Nanobody-based CAR T cells that target the tumor microenvironment inhibit the growth of solid tumors in immunocompetent mice
Menée à l'aide de modèles murins de mélanome ou de cancer du côlon, cette étude met en évidence l'intérêt, pour inhiber la croissance des cellules cancéreuses, de lymphocytes CAR-T exprimant un anticorps à domaine unique ciblant des molécules membranaires du micro-environnement tumoral
Despite its success in treating hematological cancers, chimeric antigen receptor (CAR) T cell therapy does not so easily eliminate solid tumors. Solid tumors generally develop in a highly immunosuppressive environment and are difficult to target, mostly due to a lack of tumor-specific antigen expression, but other factors contribute as well. This study develops a strategy to target multiple solid tumor types through markers in their microenvironment. The use of single-domain antibody (VHH)-based chimeric antigen receptor (CAR) T cells that recognize these markers circumvents the need for tumor-specific targets.
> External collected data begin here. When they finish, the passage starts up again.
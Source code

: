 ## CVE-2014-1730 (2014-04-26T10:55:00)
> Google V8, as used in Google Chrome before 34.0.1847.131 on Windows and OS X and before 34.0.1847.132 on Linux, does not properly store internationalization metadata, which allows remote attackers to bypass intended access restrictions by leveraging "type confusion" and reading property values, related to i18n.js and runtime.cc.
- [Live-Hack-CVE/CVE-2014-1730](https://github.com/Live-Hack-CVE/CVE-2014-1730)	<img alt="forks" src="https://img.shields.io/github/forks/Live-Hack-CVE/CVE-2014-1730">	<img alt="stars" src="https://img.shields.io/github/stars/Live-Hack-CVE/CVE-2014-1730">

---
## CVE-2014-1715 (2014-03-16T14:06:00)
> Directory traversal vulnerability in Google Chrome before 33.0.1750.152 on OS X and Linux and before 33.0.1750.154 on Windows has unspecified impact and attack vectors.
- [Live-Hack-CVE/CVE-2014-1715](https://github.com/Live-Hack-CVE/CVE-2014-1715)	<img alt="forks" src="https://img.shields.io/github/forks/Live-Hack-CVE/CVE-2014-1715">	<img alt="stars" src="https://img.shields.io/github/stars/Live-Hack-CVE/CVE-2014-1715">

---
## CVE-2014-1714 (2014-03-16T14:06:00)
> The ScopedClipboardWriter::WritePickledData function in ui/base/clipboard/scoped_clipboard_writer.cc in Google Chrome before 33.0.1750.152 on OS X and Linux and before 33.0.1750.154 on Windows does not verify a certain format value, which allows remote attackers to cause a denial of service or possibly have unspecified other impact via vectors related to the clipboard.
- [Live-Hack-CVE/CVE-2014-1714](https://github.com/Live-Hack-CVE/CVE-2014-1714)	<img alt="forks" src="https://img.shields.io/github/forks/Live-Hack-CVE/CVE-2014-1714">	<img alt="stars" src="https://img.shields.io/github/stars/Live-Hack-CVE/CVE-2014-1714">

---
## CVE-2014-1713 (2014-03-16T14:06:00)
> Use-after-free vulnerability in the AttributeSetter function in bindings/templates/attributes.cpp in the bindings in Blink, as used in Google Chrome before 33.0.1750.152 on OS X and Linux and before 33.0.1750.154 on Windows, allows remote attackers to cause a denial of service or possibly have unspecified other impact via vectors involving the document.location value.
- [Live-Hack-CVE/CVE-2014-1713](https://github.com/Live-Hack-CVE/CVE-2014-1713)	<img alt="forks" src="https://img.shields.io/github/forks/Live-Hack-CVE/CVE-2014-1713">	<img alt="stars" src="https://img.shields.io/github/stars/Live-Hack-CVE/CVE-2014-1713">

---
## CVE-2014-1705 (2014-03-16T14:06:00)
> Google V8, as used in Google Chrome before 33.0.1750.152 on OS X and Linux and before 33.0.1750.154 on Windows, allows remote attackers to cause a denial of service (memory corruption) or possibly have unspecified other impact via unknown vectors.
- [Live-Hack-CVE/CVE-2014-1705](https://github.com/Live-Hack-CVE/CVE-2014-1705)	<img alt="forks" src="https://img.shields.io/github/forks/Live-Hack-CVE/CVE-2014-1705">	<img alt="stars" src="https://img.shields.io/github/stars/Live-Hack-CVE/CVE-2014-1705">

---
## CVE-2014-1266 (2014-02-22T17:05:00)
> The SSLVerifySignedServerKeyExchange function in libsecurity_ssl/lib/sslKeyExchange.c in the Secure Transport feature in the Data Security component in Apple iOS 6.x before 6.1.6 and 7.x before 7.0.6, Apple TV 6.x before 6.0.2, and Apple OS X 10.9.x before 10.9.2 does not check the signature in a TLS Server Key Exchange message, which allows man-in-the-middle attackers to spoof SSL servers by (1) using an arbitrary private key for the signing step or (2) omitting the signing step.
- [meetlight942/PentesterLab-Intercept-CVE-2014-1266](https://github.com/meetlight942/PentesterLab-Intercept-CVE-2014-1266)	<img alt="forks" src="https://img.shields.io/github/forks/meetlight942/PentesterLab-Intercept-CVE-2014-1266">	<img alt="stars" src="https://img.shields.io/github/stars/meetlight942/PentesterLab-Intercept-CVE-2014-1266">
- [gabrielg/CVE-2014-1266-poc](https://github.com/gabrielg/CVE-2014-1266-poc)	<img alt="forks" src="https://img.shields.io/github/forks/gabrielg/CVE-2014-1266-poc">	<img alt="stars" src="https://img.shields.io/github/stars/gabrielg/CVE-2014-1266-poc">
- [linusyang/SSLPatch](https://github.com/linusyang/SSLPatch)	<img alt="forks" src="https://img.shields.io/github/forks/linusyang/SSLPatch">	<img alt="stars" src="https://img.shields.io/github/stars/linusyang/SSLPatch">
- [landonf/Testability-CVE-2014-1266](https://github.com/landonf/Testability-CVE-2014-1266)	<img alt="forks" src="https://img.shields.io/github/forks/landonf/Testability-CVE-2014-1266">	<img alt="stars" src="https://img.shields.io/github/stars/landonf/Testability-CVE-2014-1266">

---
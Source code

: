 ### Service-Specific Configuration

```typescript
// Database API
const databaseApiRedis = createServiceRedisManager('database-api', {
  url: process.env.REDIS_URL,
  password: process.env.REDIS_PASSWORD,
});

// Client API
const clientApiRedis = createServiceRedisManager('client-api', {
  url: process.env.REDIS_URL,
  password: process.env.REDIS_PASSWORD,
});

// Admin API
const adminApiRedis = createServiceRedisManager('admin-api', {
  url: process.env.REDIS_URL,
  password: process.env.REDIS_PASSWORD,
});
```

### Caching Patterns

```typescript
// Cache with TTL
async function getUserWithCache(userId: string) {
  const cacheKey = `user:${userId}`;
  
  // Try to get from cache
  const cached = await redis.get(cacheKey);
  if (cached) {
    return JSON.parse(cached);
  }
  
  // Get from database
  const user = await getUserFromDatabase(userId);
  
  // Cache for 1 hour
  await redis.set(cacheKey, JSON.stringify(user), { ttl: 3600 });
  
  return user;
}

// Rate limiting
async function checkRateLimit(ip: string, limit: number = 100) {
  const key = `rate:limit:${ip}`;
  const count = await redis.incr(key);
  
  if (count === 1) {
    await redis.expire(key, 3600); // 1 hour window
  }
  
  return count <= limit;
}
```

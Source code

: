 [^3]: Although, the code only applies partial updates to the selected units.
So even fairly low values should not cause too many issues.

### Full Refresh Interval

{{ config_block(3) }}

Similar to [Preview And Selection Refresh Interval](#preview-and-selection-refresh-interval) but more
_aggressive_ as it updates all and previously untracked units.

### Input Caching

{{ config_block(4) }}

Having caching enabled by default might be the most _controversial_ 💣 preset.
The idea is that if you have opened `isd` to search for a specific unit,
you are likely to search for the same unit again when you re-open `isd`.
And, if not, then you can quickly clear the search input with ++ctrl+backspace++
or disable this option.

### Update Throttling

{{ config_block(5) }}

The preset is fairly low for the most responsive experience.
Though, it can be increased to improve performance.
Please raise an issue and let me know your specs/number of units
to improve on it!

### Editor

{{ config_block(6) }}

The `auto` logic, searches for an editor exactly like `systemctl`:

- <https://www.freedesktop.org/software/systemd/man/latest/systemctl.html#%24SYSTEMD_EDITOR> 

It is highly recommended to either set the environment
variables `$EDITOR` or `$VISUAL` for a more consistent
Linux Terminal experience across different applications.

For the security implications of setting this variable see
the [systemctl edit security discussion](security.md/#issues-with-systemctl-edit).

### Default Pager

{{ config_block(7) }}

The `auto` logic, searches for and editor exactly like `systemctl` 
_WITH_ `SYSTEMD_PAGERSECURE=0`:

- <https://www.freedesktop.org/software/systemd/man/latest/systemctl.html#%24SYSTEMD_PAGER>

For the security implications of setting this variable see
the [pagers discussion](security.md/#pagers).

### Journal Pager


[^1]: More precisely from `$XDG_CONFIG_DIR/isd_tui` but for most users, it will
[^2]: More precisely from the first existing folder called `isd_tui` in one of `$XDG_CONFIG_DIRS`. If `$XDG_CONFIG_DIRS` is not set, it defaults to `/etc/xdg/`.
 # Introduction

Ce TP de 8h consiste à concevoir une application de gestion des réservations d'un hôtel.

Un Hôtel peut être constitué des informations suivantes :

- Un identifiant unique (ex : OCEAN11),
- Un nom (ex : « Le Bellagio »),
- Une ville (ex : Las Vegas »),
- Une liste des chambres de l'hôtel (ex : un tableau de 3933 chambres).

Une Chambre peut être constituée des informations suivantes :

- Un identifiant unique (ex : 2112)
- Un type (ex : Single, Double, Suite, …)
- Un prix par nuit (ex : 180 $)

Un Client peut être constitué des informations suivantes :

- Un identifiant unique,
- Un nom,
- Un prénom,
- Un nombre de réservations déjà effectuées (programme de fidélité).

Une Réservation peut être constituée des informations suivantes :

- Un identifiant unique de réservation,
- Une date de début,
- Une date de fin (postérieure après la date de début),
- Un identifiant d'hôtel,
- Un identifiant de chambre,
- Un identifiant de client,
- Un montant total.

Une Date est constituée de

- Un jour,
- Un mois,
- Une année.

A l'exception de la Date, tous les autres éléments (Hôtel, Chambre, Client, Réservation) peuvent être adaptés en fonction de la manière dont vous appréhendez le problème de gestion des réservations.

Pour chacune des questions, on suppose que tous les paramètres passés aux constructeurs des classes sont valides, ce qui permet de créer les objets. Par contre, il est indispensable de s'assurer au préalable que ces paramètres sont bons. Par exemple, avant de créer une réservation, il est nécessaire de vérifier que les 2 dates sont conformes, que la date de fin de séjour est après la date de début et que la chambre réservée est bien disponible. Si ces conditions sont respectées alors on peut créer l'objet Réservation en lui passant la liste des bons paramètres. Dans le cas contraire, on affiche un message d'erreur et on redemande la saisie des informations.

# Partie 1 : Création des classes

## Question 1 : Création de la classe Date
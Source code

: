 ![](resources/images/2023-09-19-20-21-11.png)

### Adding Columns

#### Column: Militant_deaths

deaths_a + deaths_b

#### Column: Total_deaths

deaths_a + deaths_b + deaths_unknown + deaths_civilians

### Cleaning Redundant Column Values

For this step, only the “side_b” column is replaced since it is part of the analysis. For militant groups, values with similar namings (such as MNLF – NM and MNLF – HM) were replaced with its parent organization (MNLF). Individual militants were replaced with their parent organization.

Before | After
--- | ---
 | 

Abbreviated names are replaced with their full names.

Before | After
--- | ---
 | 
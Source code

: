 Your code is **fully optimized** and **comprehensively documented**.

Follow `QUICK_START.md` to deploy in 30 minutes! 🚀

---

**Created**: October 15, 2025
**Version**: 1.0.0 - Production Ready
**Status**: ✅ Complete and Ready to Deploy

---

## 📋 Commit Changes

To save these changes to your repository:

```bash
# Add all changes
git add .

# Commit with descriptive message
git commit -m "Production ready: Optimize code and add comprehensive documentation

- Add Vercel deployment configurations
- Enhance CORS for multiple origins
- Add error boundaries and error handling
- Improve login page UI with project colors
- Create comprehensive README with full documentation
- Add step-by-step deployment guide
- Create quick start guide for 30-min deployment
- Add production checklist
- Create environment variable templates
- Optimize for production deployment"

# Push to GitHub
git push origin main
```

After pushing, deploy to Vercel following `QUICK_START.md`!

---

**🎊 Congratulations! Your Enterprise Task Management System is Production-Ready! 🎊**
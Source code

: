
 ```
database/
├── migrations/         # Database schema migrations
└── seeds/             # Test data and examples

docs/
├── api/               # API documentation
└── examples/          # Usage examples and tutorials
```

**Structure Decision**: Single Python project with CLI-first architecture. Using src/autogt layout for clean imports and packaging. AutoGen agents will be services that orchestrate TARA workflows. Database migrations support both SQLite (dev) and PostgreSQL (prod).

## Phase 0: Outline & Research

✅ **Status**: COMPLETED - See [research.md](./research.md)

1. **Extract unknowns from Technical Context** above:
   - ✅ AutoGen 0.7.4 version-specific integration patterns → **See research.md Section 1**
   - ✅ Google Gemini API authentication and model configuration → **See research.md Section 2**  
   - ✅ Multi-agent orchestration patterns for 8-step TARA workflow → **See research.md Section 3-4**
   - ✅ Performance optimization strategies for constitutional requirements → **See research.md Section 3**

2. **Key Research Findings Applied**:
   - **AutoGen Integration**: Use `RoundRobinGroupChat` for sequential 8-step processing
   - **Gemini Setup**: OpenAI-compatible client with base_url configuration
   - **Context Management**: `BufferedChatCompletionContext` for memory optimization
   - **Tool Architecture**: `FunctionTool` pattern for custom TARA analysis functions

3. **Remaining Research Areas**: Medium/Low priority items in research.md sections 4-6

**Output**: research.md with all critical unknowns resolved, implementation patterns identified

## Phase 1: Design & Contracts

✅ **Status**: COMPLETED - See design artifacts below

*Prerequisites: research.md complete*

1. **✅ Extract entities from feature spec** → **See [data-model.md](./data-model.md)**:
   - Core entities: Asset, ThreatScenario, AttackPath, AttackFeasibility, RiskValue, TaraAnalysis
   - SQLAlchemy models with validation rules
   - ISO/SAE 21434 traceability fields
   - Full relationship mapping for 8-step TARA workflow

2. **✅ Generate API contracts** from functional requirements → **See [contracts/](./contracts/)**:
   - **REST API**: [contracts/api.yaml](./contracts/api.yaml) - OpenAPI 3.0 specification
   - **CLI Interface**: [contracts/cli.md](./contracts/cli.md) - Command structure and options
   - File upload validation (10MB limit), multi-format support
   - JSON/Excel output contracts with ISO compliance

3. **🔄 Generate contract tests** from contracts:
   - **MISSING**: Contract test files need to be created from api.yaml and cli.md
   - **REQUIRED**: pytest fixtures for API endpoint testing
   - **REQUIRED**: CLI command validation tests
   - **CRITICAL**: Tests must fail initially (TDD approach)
VHH-based CAR T cells that target the tumor microenvironment through immune checkpoint receptors or through stroma and ECM markers are effective against solid tumors in syngeneic, immunocompetent animal models.Chimeric antigen receptor (CAR) T cell therapy has been successful in clinical trials against hematological cancers, but has experienced challenges in the treatment of solid tumors. One of the main difficulties lies in a paucity of tumor-specific targets that can serve as CAR recognition domains. We therefore focused on developing VHH-based, single-domain antibody (nanobody) CAR T cells that target aspects of the tumor microenvironment conserved across multiple cancer types. Many solid tumors evade immune recognition through expression of checkpoint molecules, such as PD-L1, that down-regulate the immune response. We therefore targeted CAR T cells to the tumor microenvironment via the checkpoint inhibitor PD-L1 and observed a reduction in tumor growth, resulting in improved survival. CAR T cells that target the tumor stroma and vasculature through the EIIIB+ fibronectin splice variant, which is expressed by multiple tumor types and on neovasculature, are likewise effective in delaying tumor growth. VHH-based CAR T cells can thus function as antitumor agents for multiple targets in syngeneic, immunocompetent animal models. Our results demonstrate the flexibility of VHH-based CAR T cells and the potential of CAR T cells to target the tumor microenvironment and treat solid tumors.